Les finances locales sont de plus en plus sollicitées pour contribuer au développement économique et à la réduction des inégalités sociales et spatiales. Autrement dit, les politiques économiques doivent être élaborées, mises en œuvre et évaluées au niveau local. Ce qui n’est pas sans poser la question du financement des collectivités territoriales et celle des moyens d’amélioration de la gouvernance et de la gestion des finances locales.

Ces interrogations étaient au cœur des débats de la treizième édition du Colloque international sur les finances publiques organisé, les 20 et 21 septembre à Rabat, par le ministère de l’Economie et des Finances, en partenariat avec l’Association pour la Fondation Internationale de Finances Publiques (FONDAFIP) et avec le soutien de la Revue Française de Finances Publiques, sous le thème : « Quelles finances locales au Maroc et en France dans un monde en mutation ? ».

Au Maroc, les ressources financières des collectivités territoriales demeurent limitées et dépendantes de l’Etat. C’est ainsi que, durant les dix dernières années, 88% en moyenne des ressources fiscales des collectivités territoriales provenaient des recettes fiscales transférées ou gérées par l’Etat. L’essentiel des transferts de l’Etat aux collectivités territoriales provient de leurs parts dans le produit de la TVA (30%), de l’IS (5%) et de l’IR (5%).

Selon le ministre de l’Economie et des Finances, Mohamed Benchaaboun, «  il convient de trouver la meilleure répartition des ressources actuelles entre l’échelon national et l’échelon local ». Et d’estimer que « cette répartition optimale entre le national et le local améliorerait l’efficacité de l’action locale ».

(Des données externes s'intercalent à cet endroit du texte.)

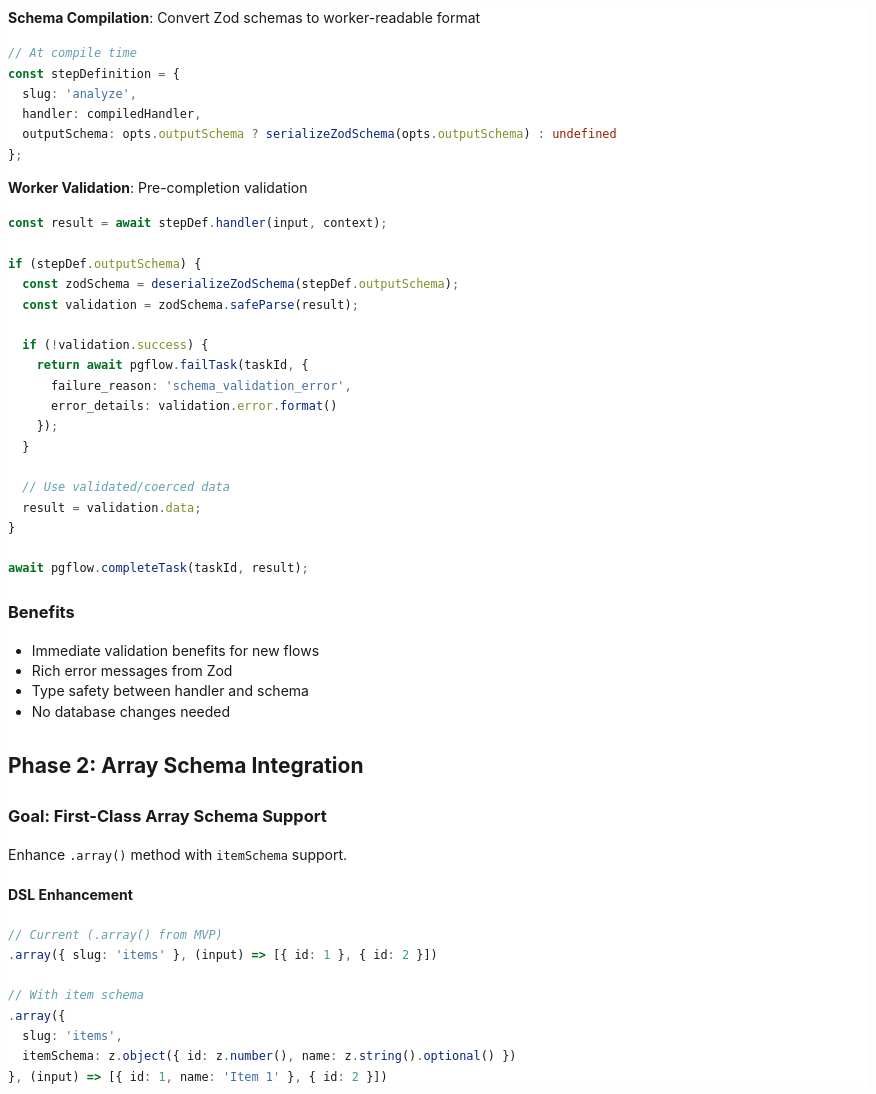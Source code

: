 **Schema Compilation**: Convert Zod schemas to worker-readable format
```typescript
// At compile time
const stepDefinition = {
  slug: 'analyze',
  handler: compiledHandler,
  outputSchema: opts.outputSchema ? serializeZodSchema(opts.outputSchema) : undefined
};
```

**Worker Validation**: Pre-completion validation
```typescript
const result = await stepDef.handler(input, context);

if (stepDef.outputSchema) {
  const zodSchema = deserializeZodSchema(stepDef.outputSchema);
  const validation = zodSchema.safeParse(result);
  
  if (!validation.success) {
    return await pgflow.failTask(taskId, {
      failure_reason: 'schema_validation_error',
      error_details: validation.error.format()
    });
  }
  
  // Use validated/coerced data
  result = validation.data;
}

await pgflow.completeTask(taskId, result);
```

### Benefits
- Immediate validation benefits for new flows
- Rich error messages from Zod
- Type safety between handler and schema
- No database changes needed

## Phase 2: Array Schema Integration

### Goal: First-Class Array Schema Support

Enhance `.array()` method with `itemSchema` support.

#### DSL Enhancement
```typescript
// Current (.array() from MVP)
.array({ slug: 'items' }, (input) => [{ id: 1 }, { id: 2 }])

// With item schema
.array({ 
  slug: 'items',
  itemSchema: z.object({ id: z.number(), name: z.string().optional() })
}, (input) => [{ id: 1, name: 'Item 1' }, { id: 2 }])
```
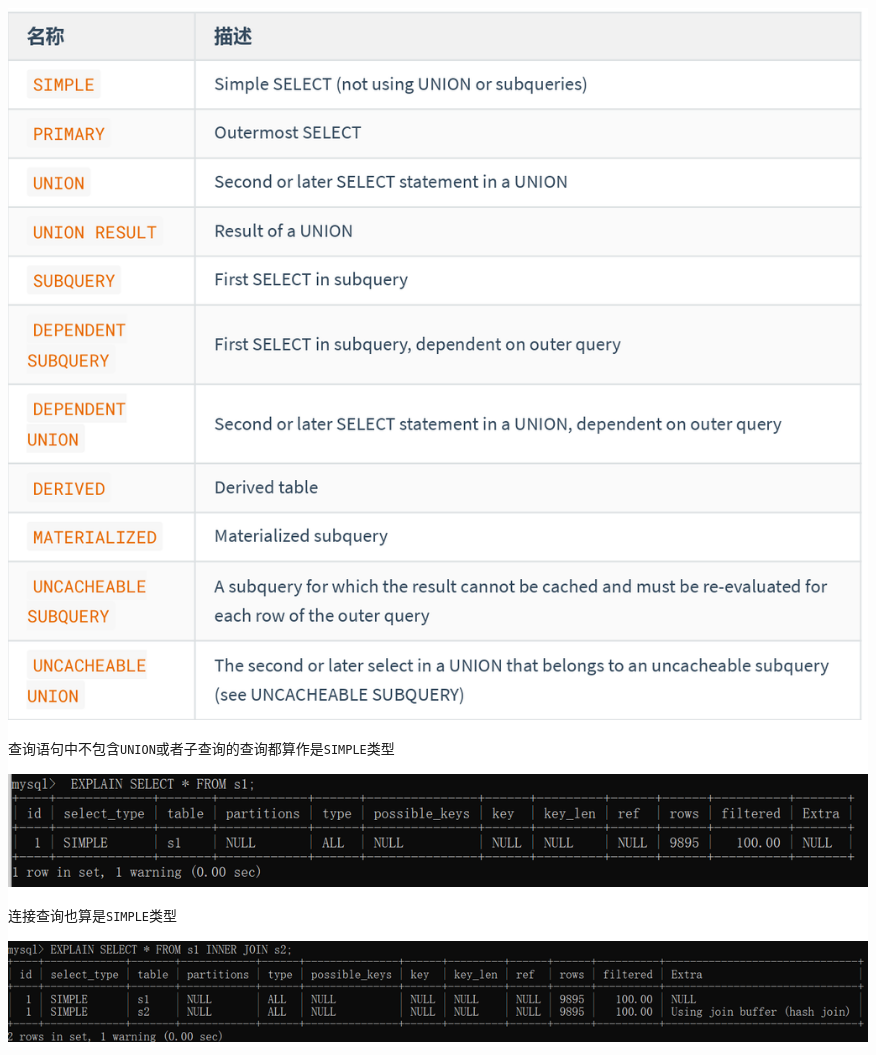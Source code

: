 ![image-20240310090854664](../.vuepress/public/assets/MySQL/image-20240310090854664.png)

查询语句中不包含`UNION`或者子查询的查询都算作是`SIMPLE`类型

![image-20240310091146963](../.vuepress/public/assets/MySQL/image-20240310091146963.png)

连接查询也算是`SIMPLE`类型

![image-20240310091215725](../.vuepress/public/assets/MySQL/image-20240310091215725.png)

Les dépenses des collectivités territoriales restent, elles aussi, faibles. En 2018, elles représentaient à peine 10% des dépenses totales de l’Etat et des collectivités territoriales. Quant aux dépenses d’investissement des collectivités territoriales, elles représentaient seulement 19,5% des dépenses globales d’investissement de l’Etat et des collectivités territoriales. Pour comparaison, en France, les collectivités territoriales ont réalisé près de 70% de l’investissement public en 2015 et 57% en 2018.

Lors de la rencontre, les discussions ont porté également sur le système fiscal marocain. Le constat est que les « incitations fiscales ont abouti à accentuer la concentration de la pression fiscale sur un nombre réduit de contribuables qui paient réellement l’impôt ». De ce fait, une réforme en profondeur du système fiscal devra passer nécessairement par une réduction effective des incitations fiscales et un réel élargissement de l’assiette imposable, combinées à une baisse des taux marginaux d’imposition pour les personnes morales et physiques. Ce qui correspond au modèle fiscal dit à « assiette large et taux faibles ».

In fine, l’impôt doit contribuer à une redistribution équitable des fruits de la croissance. Pour cela, il faut veiller à limiter les prélèvements obligatoires sur les classes moyennes et pauvres à ce qui est « strictement nécessaire » et ce, afin de respecter le principe classique de la « nécessité de l’impôt ».